The place has outstanding heritage value to the nation because of the place's possession of uncommon, rare or endangered aspects of Australia's natural or cultural history.

The Parramatta Female Factory is a rare surviving example of its type in Australia. Female factories are rare sites; while there are a variation of sites associated with male convicts, such as gaols, probation stations, mines and convict-built infrastructure, there were fewer sites associated with convict women. In addition, there are few of these sites left. Nine of the 12 female factories which existed in colonial Australia are completely demolished. Places associated with the female experience of convictism are therefore rare. Parramatta Female Factory and Institutions Precinct demonstrates the nature of female convicts' experiences, and indicates social attitudes at the time to how these women should be managed. The existence of original buildings and walls on the Parramatta Female Factory site, their significance as a marker of the conditions and experiences of female convicts, and their national rarity mean the original Female Factory buildings are of outstanding value to the nation under this criterion.

This value is expressed in the remaining physical fabric of the Parramatta Female Factory, being the North-East and South-East Ranges, Penitentiary Sleeping Ward and remaining walls.

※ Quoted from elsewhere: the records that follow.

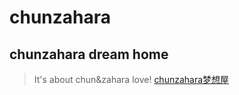 # chunzahara
## chunzahara dream home
> It's about chun&zahara love!
[chunzahara梦想屋](www.chunzahara.com)
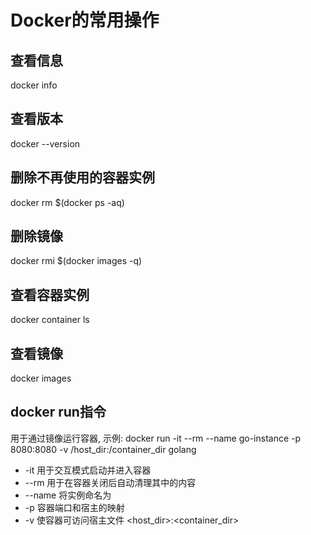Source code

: # Docker的常用操作

## 查看信息
docker info

## 查看版本
docker --version

## 删除不再使用的容器实例
docker rm $(docker ps -aq)

## 删除镜像
docker rmi $(docker images -q)

## 查看容器实例
docker container ls

## 查看镜像
docker images

## docker run指令
用于通过镜像运行容器, 示例: docker run -it --rm --name go-instance -p 8080:8080 -v /host_dir:/container_dir golang

+ -it 用于交互模式启动并进入容器
+ --rm 用于在容器关闭后自动清理其中的内容
+ --name 将实例命名为
+ -p 容器端口和宿主的映射
+ -v 使容器可访问宿主文件 <host_dir>:<container_dir>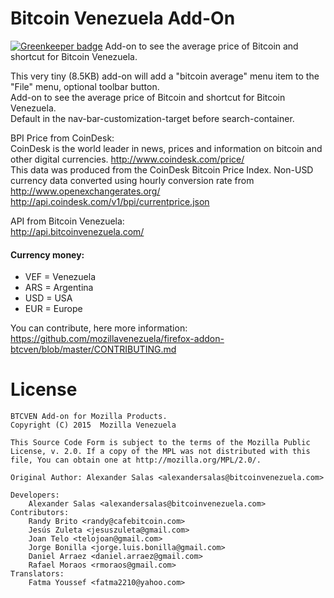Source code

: Bitcoin Venezuela Add-On
========================

[![Greenkeeper badge](https://badges.greenkeeper.io/ajsb85/firefox-addon-btcven.svg)](https://greenkeeper.io/)
Add-on to see the average price of Bitcoin and shortcut for Bitcoin Venezuela.

This very tiny (8.5KB) add-on will add a "bitcoin average" menu item to the "File" menu, optional toolbar button.<br>
Add-on to see the average price of Bitcoin and shortcut for Bitcoin Venezuela.<br>
Default in the nav-bar-customization-target before search-container. 

BPI Price from CoinDesk: <br>
CoinDesk is the world leader in news, prices and information on bitcoin and other digital currencies.
http://www.coindesk.com/price/ <br>
This data was produced from the CoinDesk Bitcoin Price Index. Non-USD currency data converted using hourly conversion rate from http://www.openexchangerates.org/ <br>
http://api.coindesk.com/v1/bpi/currentprice.json

API from Bitcoin Venezuela: <br>
http://api.bitcoinvenezuela.com/

#### Currency money:
* VEF = Venezuela
* ARS = Argentina
* USD = USA
* EUR = Europe

You can contribute, here more information:<br>
https://github.com/mozillavenezuela/firefox-addon-btcven/blob/master/CONTRIBUTING.md

License
=======

    BTCVEN Add-on for Mozilla Products.
    Copyright (C) 2015  Mozilla Venezuela

    This Source Code Form is subject to the terms of the Mozilla Public
    License, v. 2.0. If a copy of the MPL was not distributed with this
    file, You can obtain one at http://mozilla.org/MPL/2.0/.

	Original Author: Alexander Salas <alexandersalas@bitcoinvenezuela.com>

  	Developers: 
  		Alexander Salas <alexandersalas@bitcoinvenezuela.com>
  	Contributors:   
  		Randy Brito <randy@cafebitcoin.com>
  		Jesús Zuleta <jesuszuleta@gmail.com>
  		Joan Telo <telojoan@gmail.com>
  		Jorge Bonilla <jorge.luis.bonilla@gmail.com>
  		Daniel Arraez <daniel.arraez@gmail.com>
  		Rafael Moraos <rmoraos@gmail.com>
  	Translators:    
  		Fatma Youssef <fatma2210@yahoo.com>

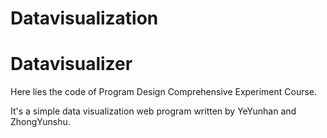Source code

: # Datavisualization
# Datavisualizer
Here lies the code of Program Design Comprehensive Experiment Course. 

It's a simple data visualization web program written by YeYunhan and ZhongYunshu. 
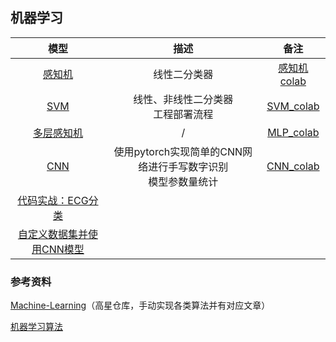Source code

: ## 机器学习

| 模型 | 描述 | 备注 |
|:-------:|:-------:|:-------:|
| [感知机](./perception.ipynb) | 线性二分类器 | [感知机colab](https://colab.research.google.com/drive/1YZ0FYbkyMR1HoVW67sLcsYN_TdavNLRp#scrollTo=KJE4QNdHqh0f)|
| [SVM](./svm.ipynb) | 线性、非线性二分类器 <br> 工程部署流程 | [SVM_colab](https://colab.research.google.com/drive/1h1kagESPEzHWvuFkf_fRysQ129H0f0wu) |
| [多层感知机](./MLP.ipynb) | / | [MLP_colab](https://colab.research.google.com/drive/1zNN1G5aYRdSgb63wQaIokBrgJUnDtGkE) |
| [CNN](./CNN.ipynb) | 使用pytorch实现简单的CNN网络进行手写数字识别 <br> 模型参数量统计| [CNN_colab](https://colab.research.google.com/drive/1YZ0FYbkyMR1HoVW67sLcsYN_TdavNLRp#scrollTo=KJE4QNdHqh0f) |
| [代码实战：ECG分类](./ECG5000/ECG_Classification.ipynb)  |  |  |
| [自定义数据集并使用CNN模型](./CNN_customData.ipynb) |  |  |

### 参考资料

[Machine-Learning](https://github.com/Jack-Cherish/Machine-Learning?tab=readme-ov-file)（高星仓库，手动实现各类算法并有对应文章）

[机器学习算法](https://feisky.xyz/machine-learning/)

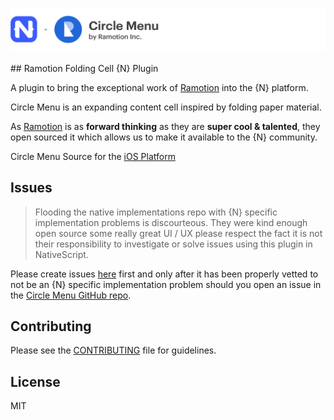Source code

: <h3 align="center">
    <img src="https://github.com/DeviantJS/nativescript-circle-menu/blob/master/media/circle_menu_header.png" alt="NativeScript Plus Ramotion FoldingCell">
	<br>
</h3>
## Ramotion Folding Cell {N} Plugin

A plugin to bring the exceptional work of [Ramotion](https://ramotion.com/) into the {N} platform.

Circle Menu is an expanding content cell inspired by folding paper material. 

As [Ramotion](https://ramotion.com/) is as **forward thinking** as they are **super cool & talented**, they open sourced it which allows us to make it available to the {N} community.

Circle Menu Source for the [iOS Platform](https://github.com/Ramotion/circle-menu)

## Issues

>Flooding the native implementations repo with {N} specific implementation problems is discourteous. 
>They were kind enough open source some really great UI / UX please respect the fact it is not their responsibility to investigate or solve issues using this plugin in NativeScript.

Please create issues [here](https://github.com/DeviantJS/nativescript-circle-menu/issues) first and only after it has been properly vetted to not be an {N} specific implementation problem
should you open an issue in the [Circle Menu GitHub repo](https://github.com/Ramotion/circle-menu/issues). 

## Contributing

Please see the [CONTRIBUTING](https://github.com/DeviantJS/nativescript-circle-menu/blob/master/CONTRIBUTING.md) file for guidelines.

## License

MIT
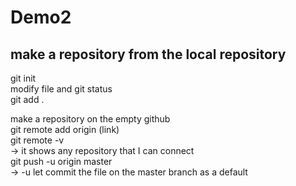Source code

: # Demo2

## make a repository from the local repository
git init  
modify file and git status  
git add .  
  
make a repository on the empty github  
git remote add origin (link)  
git remote -v  
-> it shows any repository that I can connect  
git push -u origin master  
-> -u let commit the file on the master branch as a default  
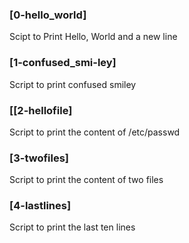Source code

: ### [0-hello_world]
 Scipt to Print Hello, World and a new line
### [1-confused_smi-ley]
Script to print confused smiley
### [[2-hellofile]
Script to print the content of /etc/passwd
### [3-twofiles]
Script to print the content of two files
### [4-lastlines]
Script to print the last ten lines
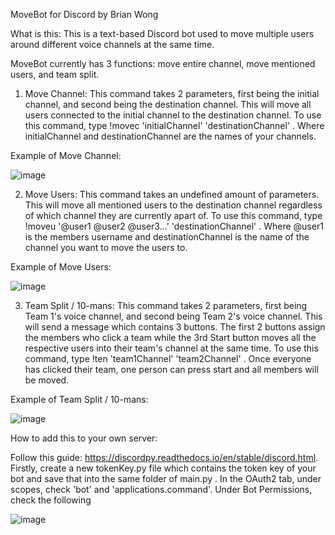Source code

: MoveBot for Discord
by Brian Wong

What is this:
This is a text-based Discord bot used to move multiple users around different voice channels at the same time.

MoveBot currently has 3 functions: move entire channel, move mentioned users, and team split.

1. Move Channel: 
This command takes 2 parameters, first being the initial channel, and second being the destination channel. This will move all users connected to the initial channel to the destination channel.
To use this command, type !movec 'initialChannel' 'destinationChannel' . Where initialChannel and destinationChannel are the names of your channels.

Example of Move Channel:

![image](https://user-images.githubusercontent.com/80365798/224405969-da85701a-6f85-4658-a8ac-5e9d8dfa8241.png)


2. Move Users:
This command takes an undefined amount of parameters. This will move all mentioned users to the destination channel regardless of which channel they are currently apart of.
To use this command, type !moveu '@user1 @user2 @user3...' 'destinationChannel' . Where @user1 is the members username and destinationChannel is the name of the channel you want to move the users to.

Example of Move Users:

![image](https://user-images.githubusercontent.com/80365798/224406161-a4becd3e-f86d-4f9c-a7f9-29a8c17c6ede.png)


3. Team Split / 10-mans:
This command takes 2 parameters, first being Team 1's voice channel, and second being Team 2's voice channel.
This will send a message which contains 3 buttons. The first 2 buttons assign the members who click a team while the 3rd Start button moves all the respective users into their team's channel at the same time.
To use this command, type !ten 'team1Channel' 'team2Channel' . Once everyone has clicked their team, one person can press start and all members will be moved.

Example of Team Split / 10-mans:

![image](https://user-images.githubusercontent.com/80365798/224405765-1de9122f-5443-4bc1-a1a6-4d8142a50682.png)


How to add this to your own server:

Follow this guide: https://discordpy.readthedocs.io/en/stable/discord.html. Firstly, create a new tokenKey.py file which contains the token key of your bot and save that into the same folder of main.py . In the OAuth2 tab, under scopes, check 'bot' and 'applications.command'. Under Bot Permissions, check the following

![image](https://user-images.githubusercontent.com/80365798/224448411-0f7e9512-f273-4b5c-8bcd-1b6d7aaa8018.png)

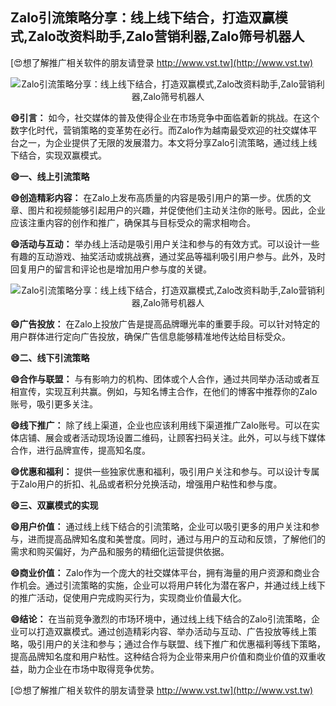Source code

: ## **Zalo引流策略分享：线上线下结合，打造双赢模式,Zalo改资料助手,Zalo营销利器,Zalo筛号机器人**

[😍想了解推广相关软件的朋友请登录 http://www.vst.tw](http://www.vst.tw)

 <center><img src="https://vst.tw/MP4/tuiguang/png/3.png" alt="Zalo引流策略分享：线上线下结合，打造双赢模式,Zalo改资料助手,Zalo营销利器,Zalo筛号机器人"></center>

**😄引言：**
如今，社交媒体的普及使得企业在市场竞争中面临着新的挑战。在这个数字化时代，营销策略的变革势在必行。而Zalo作为越南最受欢迎的社交媒体平台之一，为企业提供了无限的发展潜力。本文将分享Zalo引流策略，通过线上线下结合，实现双赢模式。

**😄一、线上引流策略**

**😄创造精彩内容：**
在Zalo上发布高质量的内容是吸引用户的第一步。优质的文章、图片和视频能够引起用户的兴趣，并促使他们主动关注你的账号。因此，企业应该注重内容的创作和推广，确保其与目标受众的需求相吻合。

**😄活动与互动：**
举办线上活动是吸引用户关注和参与的有效方式。可以设计一些有趣的互动游戏、抽奖活动或挑战赛，通过奖品等福利吸引用户参与。此外，及时回复用户的留言和评论也是增加用户参与度的关键。

 <center><img src="https://vst.tw/MP4/tuiguang/png/4.png" alt="Zalo引流策略分享：线上线下结合，打造双赢模式,Zalo改资料助手,Zalo营销利器,Zalo筛号机器人"></center>

**😄广告投放：**
在Zalo上投放广告是提高品牌曝光率的重要手段。可以针对特定的用户群体进行定向广告投放，确保广告信息能够精准地传达给目标受众。

**😄二、线下引流策略**

**😄合作与联盟：**
与有影响力的机构、团体或个人合作，通过共同举办活动或者互相宣传，实现互利共赢。例如，与知名博主合作，在他们的博客中推荐你的Zalo账号，吸引更多关注。

**😄线下推广：**
除了线上渠道，企业也应该利用线下渠道推广Zalo账号。可以在实体店铺、展会或者活动现场设置二维码，让顾客扫码关注。此外，可以与线下媒体合作，进行品牌宣传，提高知名度。

**😄优惠和福利：**
提供一些独家优惠和福利，吸引用户关注和参与。可以设计专属于Zalo用户的折扣、礼品或者积分兑换活动，增强用户粘性和参与度。

**😄三、双赢模式的实现**

**😄用户价值：**
通过线上线下结合的引流策略，企业可以吸引更多的用户关注和参与，进而提高品牌知名度和美誉度。同时，通过与用户的互动和反馈，了解他们的需求和购买偏好，为产品和服务的精细化运营提供依据。

**😄商业价值：**
Zalo作为一个庞大的社交媒体平台，拥有海量的用户资源和商业合作机会。通过引流策略的实施，企业可以将用户转化为潜在客户，并通过线上线下的推广活动，促使用户完成购买行为，实现商业价值最大化。

**😄结论：**
在当前竞争激烈的市场环境中，通过线上线下结合的Zalo引流策略，企业可以打造双赢模式。通过创造精彩内容、举办活动与互动、广告投放等线上策略，吸引用户的关注和参与；通过合作与联盟、线下推广和优惠福利等线下策略，提高品牌知名度和用户粘性。这种结合将为企业带来用户价值和商业价值的双重收益，助力企业在市场中取得竞争优势。

[😍想了解推广相关软件的朋友请登录 http://www.vst.tw](http://www.vst.tw)



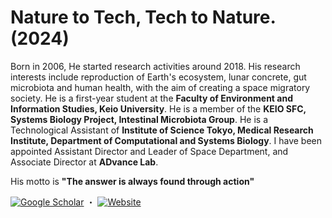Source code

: # Nature to Tech, Tech to Nature. (2024)
Born in 2006, He started research activities around 2018. His research interests include reproduction of Earth's ecosystem, lunar concrete, gut microbiota and human health, with the aim of creating a space migratory society. He is a first-year student at the <strong>Faculty of Environment and Information Studies, Keio University</strong>. He is a member of the <strong>KEIO SFC, Systems Biology Project, Intestinal Microbiota Group</strong>. He is a Technological Assistant of <strong>Institute of Science Tokyo, Medical Research Institute, Department of Computational and Systems Biology</strong>. I have been appointed Assistant Director and Leader of Space Department, and Associate Director at <strong>ADvance Lab</strong>. 
<p>​His motto is <strong>"The answer is always found through action"</strong></p>
<space>

[![Google Scholar](https://img.shields.io/badge/Google%20Scholar-Profile-blue)](https://scholar.google.co.jp/citations?user=13x6x4sAAAAJ&hl=ja) ・
[![Website](https://img.shields.io/badge/Weebly%20-Website-Pink)](https://tsubasato.weebly.com)
<space>
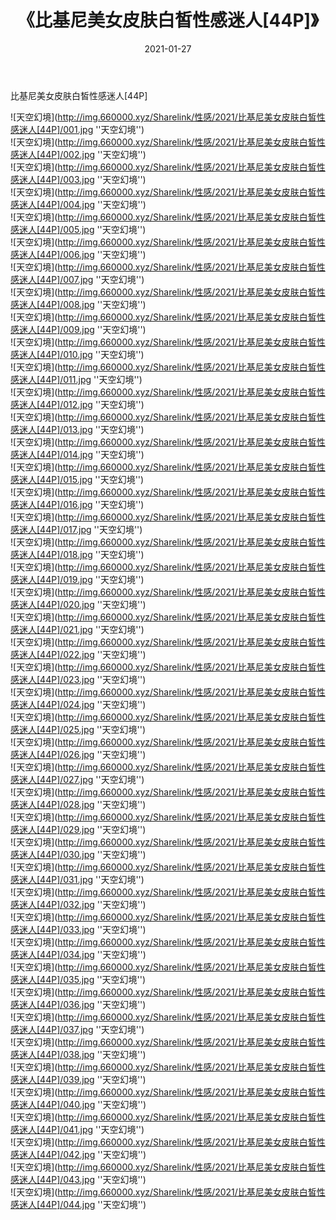 ﻿---
layout: post
title:  《比基尼美女皮肤白皙性感迷人[44P]》
date:   2021-01-27
img: http://img.660000.xyz/Sharelink/性感/2021/比基尼美女皮肤白皙性感迷人[44P]/000.jpg
categories: [美女, 性感, 泳衣]
---

比基尼美女皮肤白皙性感迷人[44P]



![天空幻境](http://img.660000.xyz/Sharelink/性感/2021/比基尼美女皮肤白皙性感迷人[44P]/001.jpg ''天空幻境'') <br>
![天空幻境](http://img.660000.xyz/Sharelink/性感/2021/比基尼美女皮肤白皙性感迷人[44P]/002.jpg ''天空幻境'') <br>
![天空幻境](http://img.660000.xyz/Sharelink/性感/2021/比基尼美女皮肤白皙性感迷人[44P]/003.jpg ''天空幻境'') <br>
![天空幻境](http://img.660000.xyz/Sharelink/性感/2021/比基尼美女皮肤白皙性感迷人[44P]/004.jpg ''天空幻境'') <br>
![天空幻境](http://img.660000.xyz/Sharelink/性感/2021/比基尼美女皮肤白皙性感迷人[44P]/005.jpg ''天空幻境'') <br>
![天空幻境](http://img.660000.xyz/Sharelink/性感/2021/比基尼美女皮肤白皙性感迷人[44P]/006.jpg ''天空幻境'') <br>
![天空幻境](http://img.660000.xyz/Sharelink/性感/2021/比基尼美女皮肤白皙性感迷人[44P]/007.jpg ''天空幻境'') <br>
![天空幻境](http://img.660000.xyz/Sharelink/性感/2021/比基尼美女皮肤白皙性感迷人[44P]/008.jpg ''天空幻境'') <br>
![天空幻境](http://img.660000.xyz/Sharelink/性感/2021/比基尼美女皮肤白皙性感迷人[44P]/009.jpg ''天空幻境'') <br>
![天空幻境](http://img.660000.xyz/Sharelink/性感/2021/比基尼美女皮肤白皙性感迷人[44P]/010.jpg ''天空幻境'') <br>
![天空幻境](http://img.660000.xyz/Sharelink/性感/2021/比基尼美女皮肤白皙性感迷人[44P]/011.jpg ''天空幻境'') <br>
![天空幻境](http://img.660000.xyz/Sharelink/性感/2021/比基尼美女皮肤白皙性感迷人[44P]/012.jpg ''天空幻境'') <br>
![天空幻境](http://img.660000.xyz/Sharelink/性感/2021/比基尼美女皮肤白皙性感迷人[44P]/013.jpg ''天空幻境'') <br>
![天空幻境](http://img.660000.xyz/Sharelink/性感/2021/比基尼美女皮肤白皙性感迷人[44P]/014.jpg ''天空幻境'') <br>
![天空幻境](http://img.660000.xyz/Sharelink/性感/2021/比基尼美女皮肤白皙性感迷人[44P]/015.jpg ''天空幻境'') <br>
![天空幻境](http://img.660000.xyz/Sharelink/性感/2021/比基尼美女皮肤白皙性感迷人[44P]/016.jpg ''天空幻境'') <br>
![天空幻境](http://img.660000.xyz/Sharelink/性感/2021/比基尼美女皮肤白皙性感迷人[44P]/017.jpg ''天空幻境'') <br>
![天空幻境](http://img.660000.xyz/Sharelink/性感/2021/比基尼美女皮肤白皙性感迷人[44P]/018.jpg ''天空幻境'') <br>
![天空幻境](http://img.660000.xyz/Sharelink/性感/2021/比基尼美女皮肤白皙性感迷人[44P]/019.jpg ''天空幻境'') <br>
![天空幻境](http://img.660000.xyz/Sharelink/性感/2021/比基尼美女皮肤白皙性感迷人[44P]/020.jpg ''天空幻境'') <br>
![天空幻境](http://img.660000.xyz/Sharelink/性感/2021/比基尼美女皮肤白皙性感迷人[44P]/021.jpg ''天空幻境'') <br>
![天空幻境](http://img.660000.xyz/Sharelink/性感/2021/比基尼美女皮肤白皙性感迷人[44P]/022.jpg ''天空幻境'') <br>
![天空幻境](http://img.660000.xyz/Sharelink/性感/2021/比基尼美女皮肤白皙性感迷人[44P]/023.jpg ''天空幻境'') <br>
![天空幻境](http://img.660000.xyz/Sharelink/性感/2021/比基尼美女皮肤白皙性感迷人[44P]/024.jpg ''天空幻境'') <br>
![天空幻境](http://img.660000.xyz/Sharelink/性感/2021/比基尼美女皮肤白皙性感迷人[44P]/025.jpg ''天空幻境'') <br>
![天空幻境](http://img.660000.xyz/Sharelink/性感/2021/比基尼美女皮肤白皙性感迷人[44P]/026.jpg ''天空幻境'') <br>
![天空幻境](http://img.660000.xyz/Sharelink/性感/2021/比基尼美女皮肤白皙性感迷人[44P]/027.jpg ''天空幻境'') <br>
![天空幻境](http://img.660000.xyz/Sharelink/性感/2021/比基尼美女皮肤白皙性感迷人[44P]/028.jpg ''天空幻境'') <br>
![天空幻境](http://img.660000.xyz/Sharelink/性感/2021/比基尼美女皮肤白皙性感迷人[44P]/029.jpg ''天空幻境'') <br>
![天空幻境](http://img.660000.xyz/Sharelink/性感/2021/比基尼美女皮肤白皙性感迷人[44P]/030.jpg ''天空幻境'') <br>
![天空幻境](http://img.660000.xyz/Sharelink/性感/2021/比基尼美女皮肤白皙性感迷人[44P]/031.jpg ''天空幻境'') <br>
![天空幻境](http://img.660000.xyz/Sharelink/性感/2021/比基尼美女皮肤白皙性感迷人[44P]/032.jpg ''天空幻境'') <br>
![天空幻境](http://img.660000.xyz/Sharelink/性感/2021/比基尼美女皮肤白皙性感迷人[44P]/033.jpg ''天空幻境'') <br>
![天空幻境](http://img.660000.xyz/Sharelink/性感/2021/比基尼美女皮肤白皙性感迷人[44P]/034.jpg ''天空幻境'') <br>
![天空幻境](http://img.660000.xyz/Sharelink/性感/2021/比基尼美女皮肤白皙性感迷人[44P]/035.jpg ''天空幻境'') <br>
![天空幻境](http://img.660000.xyz/Sharelink/性感/2021/比基尼美女皮肤白皙性感迷人[44P]/036.jpg ''天空幻境'') <br>
![天空幻境](http://img.660000.xyz/Sharelink/性感/2021/比基尼美女皮肤白皙性感迷人[44P]/037.jpg ''天空幻境'') <br>
![天空幻境](http://img.660000.xyz/Sharelink/性感/2021/比基尼美女皮肤白皙性感迷人[44P]/038.jpg ''天空幻境'') <br>
![天空幻境](http://img.660000.xyz/Sharelink/性感/2021/比基尼美女皮肤白皙性感迷人[44P]/039.jpg ''天空幻境'') <br>
![天空幻境](http://img.660000.xyz/Sharelink/性感/2021/比基尼美女皮肤白皙性感迷人[44P]/040.jpg ''天空幻境'') <br>
![天空幻境](http://img.660000.xyz/Sharelink/性感/2021/比基尼美女皮肤白皙性感迷人[44P]/041.jpg ''天空幻境'') <br>
![天空幻境](http://img.660000.xyz/Sharelink/性感/2021/比基尼美女皮肤白皙性感迷人[44P]/042.jpg ''天空幻境'') <br>
![天空幻境](http://img.660000.xyz/Sharelink/性感/2021/比基尼美女皮肤白皙性感迷人[44P]/043.jpg ''天空幻境'') <br>
![天空幻境](http://img.660000.xyz/Sharelink/性感/2021/比基尼美女皮肤白皙性感迷人[44P]/044.jpg ''天空幻境'') <br>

The Parramatta Female Factory and Institutions Precinct has outstanding potential to yield information that will contribute to an understanding of the lives of convict women in early colonial Australia, in particular their lives in institutions. The remnant built fabric relating to the Parramatta Female Factory is significant and further archaeological study of the area has the potential for finds of equal significance within the original boundaries of the Female Factory site, both of built fabric and of artefacts which reveal information about the daily lives of convict women.

This value is expressed by the remnant built fabric and archaeological evidence found within the place relating to the original area of Parramatta Female Factory.

The place has outstanding heritage value to the nation because of the place's potential to yield information that will contribute to an understanding of Australia's natural or cultural history.

The potential archaeological site covers the area which is encompassed by the Parramatta River, River Road, Eastern Circuit, Greenup Drive and Fleet Street, cutting west from Fleet Street back to the Parramatta River along the southern boundary of Lot 3 DP808446, which reflects the original Female Factory site. This area contains known and likely areas of archaeological potential, especially the hidden, lost and discarded artefacts of convict women, in addition to the remaining three buildings (North-East and South-East Ranges and Sleep Ward), the physical remnants of demolished Female Factory Buildings including the North-West Range and potential remaining features such as wells and wall footings.

==In popular culture==
To New Shores is a 1937 film by Douglas Sirk starring Zarah Leander as an inmate.